# [WHAT YOU NEED TO DO]
A single figure is required: the number of lines in the data below that hold the word "label".

(Extracted data entries)
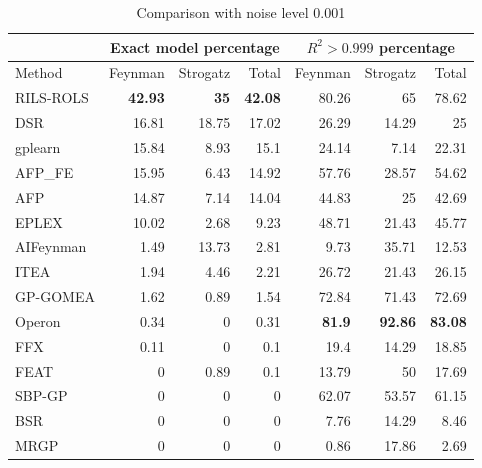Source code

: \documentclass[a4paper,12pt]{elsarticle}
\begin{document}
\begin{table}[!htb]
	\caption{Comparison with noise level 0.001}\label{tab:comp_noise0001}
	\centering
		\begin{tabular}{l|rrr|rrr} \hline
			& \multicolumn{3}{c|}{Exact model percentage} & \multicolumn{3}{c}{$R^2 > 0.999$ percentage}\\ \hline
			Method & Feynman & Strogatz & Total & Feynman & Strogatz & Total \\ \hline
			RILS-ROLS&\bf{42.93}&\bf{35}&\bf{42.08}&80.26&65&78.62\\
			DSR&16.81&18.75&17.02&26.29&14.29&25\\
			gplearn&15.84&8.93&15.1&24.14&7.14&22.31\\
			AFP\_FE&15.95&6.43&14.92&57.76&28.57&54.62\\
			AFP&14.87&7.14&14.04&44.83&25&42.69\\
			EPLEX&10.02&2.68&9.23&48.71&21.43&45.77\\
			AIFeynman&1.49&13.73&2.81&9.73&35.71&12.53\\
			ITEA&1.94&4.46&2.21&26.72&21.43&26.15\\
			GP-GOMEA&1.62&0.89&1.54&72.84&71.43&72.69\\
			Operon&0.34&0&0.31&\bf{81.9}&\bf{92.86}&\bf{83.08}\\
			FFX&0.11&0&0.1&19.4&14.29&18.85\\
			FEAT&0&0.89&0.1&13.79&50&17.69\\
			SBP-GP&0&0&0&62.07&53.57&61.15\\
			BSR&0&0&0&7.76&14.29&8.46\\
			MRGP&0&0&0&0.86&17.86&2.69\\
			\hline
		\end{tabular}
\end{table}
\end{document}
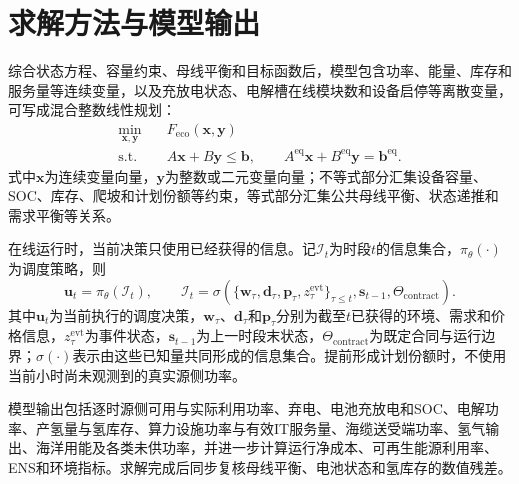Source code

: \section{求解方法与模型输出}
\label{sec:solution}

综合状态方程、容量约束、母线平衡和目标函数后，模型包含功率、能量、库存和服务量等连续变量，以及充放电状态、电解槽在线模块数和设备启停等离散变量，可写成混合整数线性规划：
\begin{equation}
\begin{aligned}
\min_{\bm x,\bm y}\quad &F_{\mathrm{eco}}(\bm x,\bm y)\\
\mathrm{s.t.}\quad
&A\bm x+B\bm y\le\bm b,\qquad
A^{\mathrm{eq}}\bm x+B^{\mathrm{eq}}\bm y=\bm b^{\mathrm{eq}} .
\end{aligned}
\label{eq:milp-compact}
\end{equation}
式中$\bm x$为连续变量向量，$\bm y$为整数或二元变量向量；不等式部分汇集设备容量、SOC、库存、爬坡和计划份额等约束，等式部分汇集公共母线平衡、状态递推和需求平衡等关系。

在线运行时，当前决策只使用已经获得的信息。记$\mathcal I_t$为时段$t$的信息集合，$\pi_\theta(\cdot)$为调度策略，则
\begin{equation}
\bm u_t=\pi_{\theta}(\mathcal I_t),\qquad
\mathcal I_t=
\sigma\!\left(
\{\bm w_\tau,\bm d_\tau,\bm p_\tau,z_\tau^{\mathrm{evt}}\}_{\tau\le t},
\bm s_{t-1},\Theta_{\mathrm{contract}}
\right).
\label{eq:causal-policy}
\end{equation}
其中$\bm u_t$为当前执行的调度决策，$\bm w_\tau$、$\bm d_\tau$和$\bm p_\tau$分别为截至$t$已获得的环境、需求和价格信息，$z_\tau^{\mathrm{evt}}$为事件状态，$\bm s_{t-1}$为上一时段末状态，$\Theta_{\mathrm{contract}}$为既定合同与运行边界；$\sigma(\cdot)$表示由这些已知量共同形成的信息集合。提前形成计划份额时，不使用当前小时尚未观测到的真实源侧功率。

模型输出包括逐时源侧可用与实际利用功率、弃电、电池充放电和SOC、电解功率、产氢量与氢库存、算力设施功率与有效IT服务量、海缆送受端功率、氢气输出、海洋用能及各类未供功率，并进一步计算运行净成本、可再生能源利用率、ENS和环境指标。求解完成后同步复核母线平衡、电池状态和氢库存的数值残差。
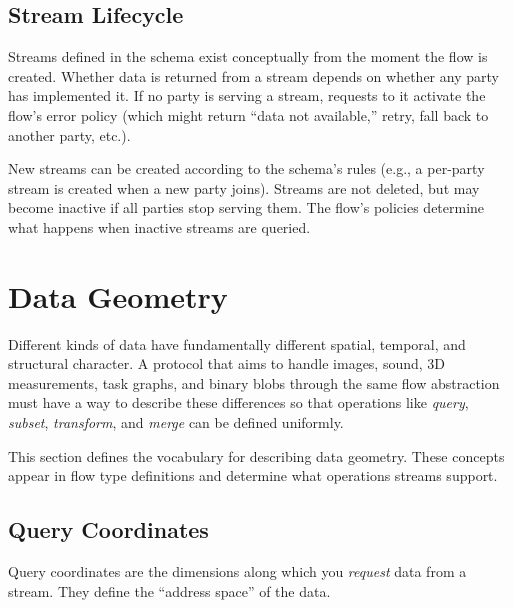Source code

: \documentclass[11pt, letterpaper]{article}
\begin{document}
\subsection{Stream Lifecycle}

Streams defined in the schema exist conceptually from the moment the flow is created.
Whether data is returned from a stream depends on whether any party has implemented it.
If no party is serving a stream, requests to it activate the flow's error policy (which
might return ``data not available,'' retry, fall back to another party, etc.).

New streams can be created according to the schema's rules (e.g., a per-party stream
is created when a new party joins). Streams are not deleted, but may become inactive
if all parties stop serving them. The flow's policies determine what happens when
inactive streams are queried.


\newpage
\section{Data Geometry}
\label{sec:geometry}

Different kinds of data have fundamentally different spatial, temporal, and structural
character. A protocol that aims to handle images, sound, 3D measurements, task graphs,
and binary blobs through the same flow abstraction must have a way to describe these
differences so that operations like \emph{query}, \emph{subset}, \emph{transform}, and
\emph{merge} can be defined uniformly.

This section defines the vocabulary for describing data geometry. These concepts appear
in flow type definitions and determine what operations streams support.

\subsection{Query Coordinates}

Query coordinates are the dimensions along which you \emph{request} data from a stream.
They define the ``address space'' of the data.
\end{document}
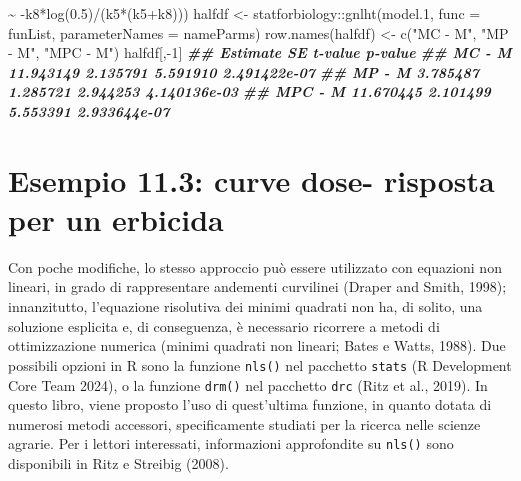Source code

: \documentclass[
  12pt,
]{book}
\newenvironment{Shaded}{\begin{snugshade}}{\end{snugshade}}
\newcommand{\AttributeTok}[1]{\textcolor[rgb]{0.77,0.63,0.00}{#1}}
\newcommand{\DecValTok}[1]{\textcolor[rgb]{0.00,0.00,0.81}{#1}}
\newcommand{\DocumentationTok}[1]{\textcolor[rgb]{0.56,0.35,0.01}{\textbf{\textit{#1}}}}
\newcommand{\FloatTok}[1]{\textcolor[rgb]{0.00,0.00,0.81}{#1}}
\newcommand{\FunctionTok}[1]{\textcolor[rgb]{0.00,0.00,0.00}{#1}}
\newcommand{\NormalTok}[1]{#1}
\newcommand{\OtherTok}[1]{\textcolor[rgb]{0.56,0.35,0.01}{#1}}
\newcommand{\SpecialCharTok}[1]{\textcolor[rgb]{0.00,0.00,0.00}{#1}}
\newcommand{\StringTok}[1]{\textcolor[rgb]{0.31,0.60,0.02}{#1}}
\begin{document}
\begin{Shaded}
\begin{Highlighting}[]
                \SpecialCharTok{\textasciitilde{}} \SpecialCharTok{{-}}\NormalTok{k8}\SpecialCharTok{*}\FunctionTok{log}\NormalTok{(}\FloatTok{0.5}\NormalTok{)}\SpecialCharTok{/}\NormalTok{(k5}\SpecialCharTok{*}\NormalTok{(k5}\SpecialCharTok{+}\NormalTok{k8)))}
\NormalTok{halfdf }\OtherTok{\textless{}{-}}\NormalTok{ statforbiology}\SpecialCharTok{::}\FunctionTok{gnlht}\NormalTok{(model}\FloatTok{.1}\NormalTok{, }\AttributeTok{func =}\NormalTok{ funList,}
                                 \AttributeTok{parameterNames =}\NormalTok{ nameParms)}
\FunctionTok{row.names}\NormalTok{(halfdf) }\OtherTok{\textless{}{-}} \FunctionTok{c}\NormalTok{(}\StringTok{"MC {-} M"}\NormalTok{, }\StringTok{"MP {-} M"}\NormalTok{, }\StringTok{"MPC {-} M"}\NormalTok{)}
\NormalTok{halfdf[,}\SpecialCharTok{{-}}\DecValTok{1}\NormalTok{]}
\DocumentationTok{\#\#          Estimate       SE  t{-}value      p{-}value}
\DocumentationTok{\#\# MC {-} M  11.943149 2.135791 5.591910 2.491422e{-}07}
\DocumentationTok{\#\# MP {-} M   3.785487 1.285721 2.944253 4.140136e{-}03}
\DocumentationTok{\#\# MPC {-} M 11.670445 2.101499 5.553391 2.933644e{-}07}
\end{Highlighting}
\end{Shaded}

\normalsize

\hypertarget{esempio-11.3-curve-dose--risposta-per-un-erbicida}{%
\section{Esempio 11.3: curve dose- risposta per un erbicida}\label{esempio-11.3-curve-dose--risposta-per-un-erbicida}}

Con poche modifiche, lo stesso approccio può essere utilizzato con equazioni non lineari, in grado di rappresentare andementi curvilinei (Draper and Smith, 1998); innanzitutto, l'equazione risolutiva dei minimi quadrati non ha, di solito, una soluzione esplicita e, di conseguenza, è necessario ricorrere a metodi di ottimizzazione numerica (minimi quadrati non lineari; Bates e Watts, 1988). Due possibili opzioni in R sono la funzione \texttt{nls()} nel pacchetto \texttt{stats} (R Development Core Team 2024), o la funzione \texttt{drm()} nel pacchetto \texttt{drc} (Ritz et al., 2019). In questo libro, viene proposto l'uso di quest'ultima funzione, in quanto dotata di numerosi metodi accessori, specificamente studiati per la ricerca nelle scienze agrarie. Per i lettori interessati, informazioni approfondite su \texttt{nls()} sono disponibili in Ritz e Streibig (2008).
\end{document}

# [RESULT OF THE TASK]
6